And with his rage against the man came more and more detestation of the crime itself. At the very beginning it had no possible excuse in honest love. There was nothing belonging to it of nature's grand instinct. It had not the inexorable brutality of primitive passion. Here was an old, or an elderly man, not driven by the force of normal, full-blooded desire, but craftily plotting, treacherously abusing his power, because he was rotten with impure whims—befouling youth and innocence just to obtain a few faint voluptuous thrills.

Then the brain-pictures flashed out with torturing clearness, and Dale saw the criminal renewing the outrage after long years. He was quite old, shaky, infirm, and yet strong enough to consummate the final act of his infinite wickedness. And Dale saw those yellow-white hands, with their nauseating blotches, their glistening blue knobs, and their jeweled rings, as they took possession again of the victim to whom they had once given freedom.

Daylight was coming fast; the flame of the candles had turned so pale that one could scarcely see it. Dale got off the bed heavily and clumsily, blew out one of the candles and carried the other to the fireplace.
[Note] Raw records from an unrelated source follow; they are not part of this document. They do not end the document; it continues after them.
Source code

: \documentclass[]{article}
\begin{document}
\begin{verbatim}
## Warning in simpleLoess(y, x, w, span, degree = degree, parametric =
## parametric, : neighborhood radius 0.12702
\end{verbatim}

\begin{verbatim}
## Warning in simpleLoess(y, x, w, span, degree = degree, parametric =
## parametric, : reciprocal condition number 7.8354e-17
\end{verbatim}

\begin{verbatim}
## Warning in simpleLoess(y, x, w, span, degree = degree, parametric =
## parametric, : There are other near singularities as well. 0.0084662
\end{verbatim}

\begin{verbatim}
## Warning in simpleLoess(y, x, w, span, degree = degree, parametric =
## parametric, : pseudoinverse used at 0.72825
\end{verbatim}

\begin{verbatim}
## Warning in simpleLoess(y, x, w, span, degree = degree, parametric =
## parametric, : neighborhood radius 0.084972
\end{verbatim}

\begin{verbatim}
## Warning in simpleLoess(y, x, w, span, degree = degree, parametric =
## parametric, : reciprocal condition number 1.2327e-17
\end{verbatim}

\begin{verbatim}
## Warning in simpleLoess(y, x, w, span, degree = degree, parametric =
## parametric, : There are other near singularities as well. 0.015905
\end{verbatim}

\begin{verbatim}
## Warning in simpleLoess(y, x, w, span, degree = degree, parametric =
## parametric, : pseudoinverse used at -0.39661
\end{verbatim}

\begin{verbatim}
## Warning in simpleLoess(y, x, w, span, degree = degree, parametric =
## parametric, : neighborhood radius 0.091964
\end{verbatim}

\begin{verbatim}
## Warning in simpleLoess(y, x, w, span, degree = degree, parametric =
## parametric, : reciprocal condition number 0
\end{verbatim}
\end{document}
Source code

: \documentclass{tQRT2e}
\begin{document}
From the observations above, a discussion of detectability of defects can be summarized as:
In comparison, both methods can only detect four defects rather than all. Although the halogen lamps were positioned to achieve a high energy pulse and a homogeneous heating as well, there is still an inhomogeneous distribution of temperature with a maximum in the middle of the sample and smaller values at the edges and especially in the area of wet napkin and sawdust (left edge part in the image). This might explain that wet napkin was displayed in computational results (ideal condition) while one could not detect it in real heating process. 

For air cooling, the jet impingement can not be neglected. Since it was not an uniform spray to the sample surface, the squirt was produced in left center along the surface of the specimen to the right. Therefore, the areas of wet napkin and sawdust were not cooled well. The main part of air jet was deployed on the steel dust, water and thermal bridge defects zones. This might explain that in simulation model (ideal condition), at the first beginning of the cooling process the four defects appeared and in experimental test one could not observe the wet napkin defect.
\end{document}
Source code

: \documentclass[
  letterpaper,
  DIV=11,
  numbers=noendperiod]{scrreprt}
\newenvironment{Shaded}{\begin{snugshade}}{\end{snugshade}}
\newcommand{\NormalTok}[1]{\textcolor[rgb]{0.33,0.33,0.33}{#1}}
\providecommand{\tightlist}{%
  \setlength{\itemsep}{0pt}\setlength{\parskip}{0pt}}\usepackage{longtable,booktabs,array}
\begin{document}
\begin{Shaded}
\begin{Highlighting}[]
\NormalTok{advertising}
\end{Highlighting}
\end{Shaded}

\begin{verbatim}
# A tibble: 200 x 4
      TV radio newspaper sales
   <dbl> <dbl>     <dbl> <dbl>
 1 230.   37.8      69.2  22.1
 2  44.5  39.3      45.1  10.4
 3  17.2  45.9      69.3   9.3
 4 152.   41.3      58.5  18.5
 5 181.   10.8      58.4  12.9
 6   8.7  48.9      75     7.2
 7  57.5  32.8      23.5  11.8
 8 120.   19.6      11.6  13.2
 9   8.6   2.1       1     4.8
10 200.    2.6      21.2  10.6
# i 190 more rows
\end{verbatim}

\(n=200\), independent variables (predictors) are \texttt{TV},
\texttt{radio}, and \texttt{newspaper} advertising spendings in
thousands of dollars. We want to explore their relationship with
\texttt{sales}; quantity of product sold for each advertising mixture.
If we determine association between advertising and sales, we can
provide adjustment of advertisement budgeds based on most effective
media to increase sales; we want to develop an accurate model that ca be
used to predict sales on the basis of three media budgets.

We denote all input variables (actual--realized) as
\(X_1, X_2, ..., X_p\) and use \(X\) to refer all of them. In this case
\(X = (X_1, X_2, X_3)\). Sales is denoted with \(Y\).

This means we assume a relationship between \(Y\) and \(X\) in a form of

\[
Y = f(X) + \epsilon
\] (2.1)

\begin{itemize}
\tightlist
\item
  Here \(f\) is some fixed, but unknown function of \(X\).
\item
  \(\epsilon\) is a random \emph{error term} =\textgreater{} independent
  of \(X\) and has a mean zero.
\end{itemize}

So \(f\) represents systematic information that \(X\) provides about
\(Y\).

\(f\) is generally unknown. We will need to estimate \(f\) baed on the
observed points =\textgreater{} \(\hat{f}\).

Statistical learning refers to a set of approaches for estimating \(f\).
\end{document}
There he lighted the corners of the three bank-notes and watched them burning in the empty grate till nothing was left of them but black and gray powder. Then he put on his hat and moved to the door.

"What are you going to do?"

"I don't know."

Blindly raging, he passed through the silent, deserted streets, and presently blundered into Regent's Park. It was all exquisitely pretty in the pure morning light, with dew-wet grass, feathery branches of trees, and the water of a river or lake flashing and sparkling; and as he stared stupidly about him, he thought for a moment that he was experiencing an illusion of the senses. Or was he a boy again safe in his forest? This sort of thing belonged to the happy past, and could have no proper place in the abominable present.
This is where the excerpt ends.